Write out exactly the lines below that run from the one containing "- **Validation Overhead:**" through the one containing "### Planned Enhancements", both included, with no other lines.

*-*-*

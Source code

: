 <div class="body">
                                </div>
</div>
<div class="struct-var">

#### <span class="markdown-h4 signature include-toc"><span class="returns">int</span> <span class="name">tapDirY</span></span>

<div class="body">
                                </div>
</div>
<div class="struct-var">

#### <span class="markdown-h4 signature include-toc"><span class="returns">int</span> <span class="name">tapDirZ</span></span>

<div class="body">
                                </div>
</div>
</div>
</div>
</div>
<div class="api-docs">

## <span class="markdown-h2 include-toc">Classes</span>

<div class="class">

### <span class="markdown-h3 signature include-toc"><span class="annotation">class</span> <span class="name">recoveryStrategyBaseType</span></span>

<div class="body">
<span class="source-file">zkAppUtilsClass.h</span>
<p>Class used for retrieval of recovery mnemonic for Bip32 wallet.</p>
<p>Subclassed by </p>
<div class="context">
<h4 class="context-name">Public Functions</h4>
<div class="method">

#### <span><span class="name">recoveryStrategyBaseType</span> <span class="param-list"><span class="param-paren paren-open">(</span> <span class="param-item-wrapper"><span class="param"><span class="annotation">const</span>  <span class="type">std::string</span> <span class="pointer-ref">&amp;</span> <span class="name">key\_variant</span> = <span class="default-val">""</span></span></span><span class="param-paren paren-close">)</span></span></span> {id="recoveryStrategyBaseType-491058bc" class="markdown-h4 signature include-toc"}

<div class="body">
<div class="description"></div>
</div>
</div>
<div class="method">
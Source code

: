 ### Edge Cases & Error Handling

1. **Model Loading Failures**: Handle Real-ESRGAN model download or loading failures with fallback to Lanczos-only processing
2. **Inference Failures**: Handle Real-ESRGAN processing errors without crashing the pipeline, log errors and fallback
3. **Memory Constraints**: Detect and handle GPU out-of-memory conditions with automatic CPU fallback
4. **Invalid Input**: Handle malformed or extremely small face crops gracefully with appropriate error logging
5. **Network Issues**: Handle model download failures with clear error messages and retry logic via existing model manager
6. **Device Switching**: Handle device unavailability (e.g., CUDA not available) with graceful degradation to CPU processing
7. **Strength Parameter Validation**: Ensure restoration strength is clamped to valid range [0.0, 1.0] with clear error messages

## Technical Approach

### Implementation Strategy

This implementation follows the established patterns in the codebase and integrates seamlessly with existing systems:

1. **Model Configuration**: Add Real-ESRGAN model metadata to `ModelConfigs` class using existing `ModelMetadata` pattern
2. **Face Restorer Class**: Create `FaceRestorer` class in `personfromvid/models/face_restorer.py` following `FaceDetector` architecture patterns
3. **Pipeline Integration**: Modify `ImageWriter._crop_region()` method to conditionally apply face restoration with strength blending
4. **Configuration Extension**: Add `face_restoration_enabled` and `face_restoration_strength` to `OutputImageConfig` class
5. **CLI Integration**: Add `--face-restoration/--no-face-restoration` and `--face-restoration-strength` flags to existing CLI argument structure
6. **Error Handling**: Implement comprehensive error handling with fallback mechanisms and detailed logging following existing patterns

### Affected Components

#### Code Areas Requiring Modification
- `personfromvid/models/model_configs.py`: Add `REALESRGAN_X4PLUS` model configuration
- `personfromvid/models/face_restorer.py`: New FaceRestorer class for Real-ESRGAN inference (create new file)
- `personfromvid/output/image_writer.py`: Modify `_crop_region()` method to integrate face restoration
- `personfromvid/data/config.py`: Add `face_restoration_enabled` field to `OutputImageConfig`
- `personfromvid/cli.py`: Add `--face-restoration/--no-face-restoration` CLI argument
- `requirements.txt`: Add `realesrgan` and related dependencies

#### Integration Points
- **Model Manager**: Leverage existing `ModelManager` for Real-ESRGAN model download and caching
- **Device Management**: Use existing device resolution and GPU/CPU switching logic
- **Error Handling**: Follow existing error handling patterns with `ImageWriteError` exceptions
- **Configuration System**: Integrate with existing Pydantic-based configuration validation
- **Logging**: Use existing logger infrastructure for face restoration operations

*-*-*

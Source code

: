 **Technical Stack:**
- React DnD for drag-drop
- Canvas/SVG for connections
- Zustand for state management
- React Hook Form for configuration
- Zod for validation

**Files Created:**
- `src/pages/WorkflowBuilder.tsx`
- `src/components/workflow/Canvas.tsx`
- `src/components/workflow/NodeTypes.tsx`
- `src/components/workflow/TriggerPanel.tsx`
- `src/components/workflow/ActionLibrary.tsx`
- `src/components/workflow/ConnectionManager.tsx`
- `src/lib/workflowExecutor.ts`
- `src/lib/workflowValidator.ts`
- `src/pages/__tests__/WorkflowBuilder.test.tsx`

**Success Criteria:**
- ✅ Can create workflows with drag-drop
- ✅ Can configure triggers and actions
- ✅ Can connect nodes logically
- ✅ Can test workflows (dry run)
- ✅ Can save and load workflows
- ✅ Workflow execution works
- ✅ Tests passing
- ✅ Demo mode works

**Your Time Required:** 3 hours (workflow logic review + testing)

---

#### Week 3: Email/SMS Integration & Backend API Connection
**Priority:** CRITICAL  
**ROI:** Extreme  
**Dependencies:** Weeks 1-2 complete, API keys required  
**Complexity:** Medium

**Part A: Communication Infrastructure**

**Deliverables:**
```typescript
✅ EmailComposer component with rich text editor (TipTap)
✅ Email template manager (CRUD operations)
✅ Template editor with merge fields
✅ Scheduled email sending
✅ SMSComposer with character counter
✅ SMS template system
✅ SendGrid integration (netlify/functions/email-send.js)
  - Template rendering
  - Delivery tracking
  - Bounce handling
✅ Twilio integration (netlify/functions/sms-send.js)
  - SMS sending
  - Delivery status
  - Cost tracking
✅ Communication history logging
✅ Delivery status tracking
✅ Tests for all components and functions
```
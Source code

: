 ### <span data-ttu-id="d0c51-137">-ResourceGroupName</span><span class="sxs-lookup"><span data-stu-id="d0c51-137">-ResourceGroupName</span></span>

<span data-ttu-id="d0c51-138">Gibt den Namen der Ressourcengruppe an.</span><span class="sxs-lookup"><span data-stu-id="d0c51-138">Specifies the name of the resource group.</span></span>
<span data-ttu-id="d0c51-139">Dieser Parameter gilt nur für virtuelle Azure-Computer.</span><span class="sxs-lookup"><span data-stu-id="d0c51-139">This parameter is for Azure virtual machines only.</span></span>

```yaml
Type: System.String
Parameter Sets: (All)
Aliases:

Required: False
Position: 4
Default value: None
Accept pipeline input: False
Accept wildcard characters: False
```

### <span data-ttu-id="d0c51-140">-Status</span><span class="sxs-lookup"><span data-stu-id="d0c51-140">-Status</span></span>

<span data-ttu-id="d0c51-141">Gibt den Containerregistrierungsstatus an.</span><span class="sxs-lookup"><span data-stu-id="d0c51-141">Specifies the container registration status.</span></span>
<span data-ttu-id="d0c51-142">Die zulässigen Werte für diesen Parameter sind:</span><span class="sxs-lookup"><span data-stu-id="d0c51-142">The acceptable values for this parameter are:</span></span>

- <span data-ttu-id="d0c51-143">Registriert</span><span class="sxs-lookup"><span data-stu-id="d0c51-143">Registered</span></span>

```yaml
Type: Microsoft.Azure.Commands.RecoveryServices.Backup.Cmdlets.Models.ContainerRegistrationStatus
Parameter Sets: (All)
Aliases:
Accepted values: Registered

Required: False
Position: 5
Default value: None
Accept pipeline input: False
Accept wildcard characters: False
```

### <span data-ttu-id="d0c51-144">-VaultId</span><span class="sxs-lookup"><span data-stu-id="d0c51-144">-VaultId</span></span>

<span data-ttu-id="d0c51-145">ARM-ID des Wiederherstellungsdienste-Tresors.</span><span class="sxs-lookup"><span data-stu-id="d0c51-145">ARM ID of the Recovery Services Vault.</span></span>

*-*-*

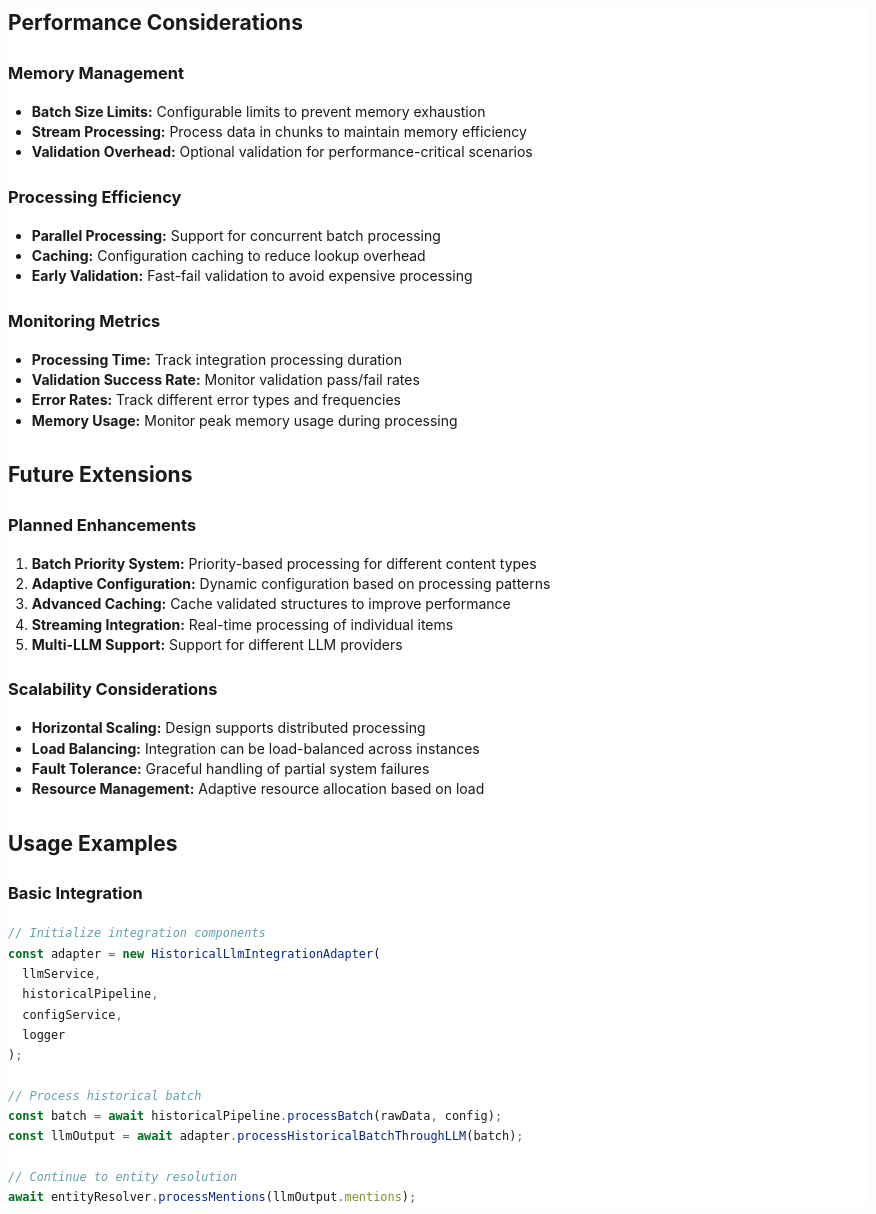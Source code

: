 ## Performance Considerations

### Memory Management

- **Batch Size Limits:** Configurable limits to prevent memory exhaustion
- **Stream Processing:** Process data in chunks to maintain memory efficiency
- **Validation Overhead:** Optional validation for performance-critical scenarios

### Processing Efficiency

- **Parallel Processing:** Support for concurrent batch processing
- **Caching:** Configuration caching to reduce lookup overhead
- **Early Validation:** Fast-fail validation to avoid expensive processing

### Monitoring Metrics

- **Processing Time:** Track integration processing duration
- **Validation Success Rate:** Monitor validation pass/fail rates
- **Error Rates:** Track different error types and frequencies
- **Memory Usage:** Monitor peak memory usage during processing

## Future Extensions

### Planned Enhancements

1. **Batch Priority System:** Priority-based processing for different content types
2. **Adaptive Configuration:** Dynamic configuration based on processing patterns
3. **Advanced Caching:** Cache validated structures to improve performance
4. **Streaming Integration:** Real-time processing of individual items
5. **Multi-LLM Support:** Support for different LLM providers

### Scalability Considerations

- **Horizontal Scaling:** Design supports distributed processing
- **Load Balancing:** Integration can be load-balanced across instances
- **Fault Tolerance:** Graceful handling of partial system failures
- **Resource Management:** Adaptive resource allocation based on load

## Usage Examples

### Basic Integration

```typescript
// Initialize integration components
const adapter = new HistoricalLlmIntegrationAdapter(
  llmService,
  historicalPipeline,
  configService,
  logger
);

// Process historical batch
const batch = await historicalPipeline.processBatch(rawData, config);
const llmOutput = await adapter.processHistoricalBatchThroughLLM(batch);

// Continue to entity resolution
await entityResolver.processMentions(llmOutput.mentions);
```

*-*-*

=== Exercise answer ===
- **Validation Overhead:** Optional validation for performance-critical scenarios

### Processing Efficiency

- **Parallel Processing:** Support for concurrent batch processing
- **Caching:** Configuration caching to reduce lookup overhead
- **Early Validation:** Fast-fail validation to avoid expensive processing

### Monitoring Metrics

- **Processing Time:** Track integration processing duration
- **Validation Success Rate:** Monitor validation pass/fail rates
- **Error Rates:** Track different error types and frequencies
- **Memory Usage:** Monitor peak memory usage during processing

## Future Extensions

### Planned Enhancements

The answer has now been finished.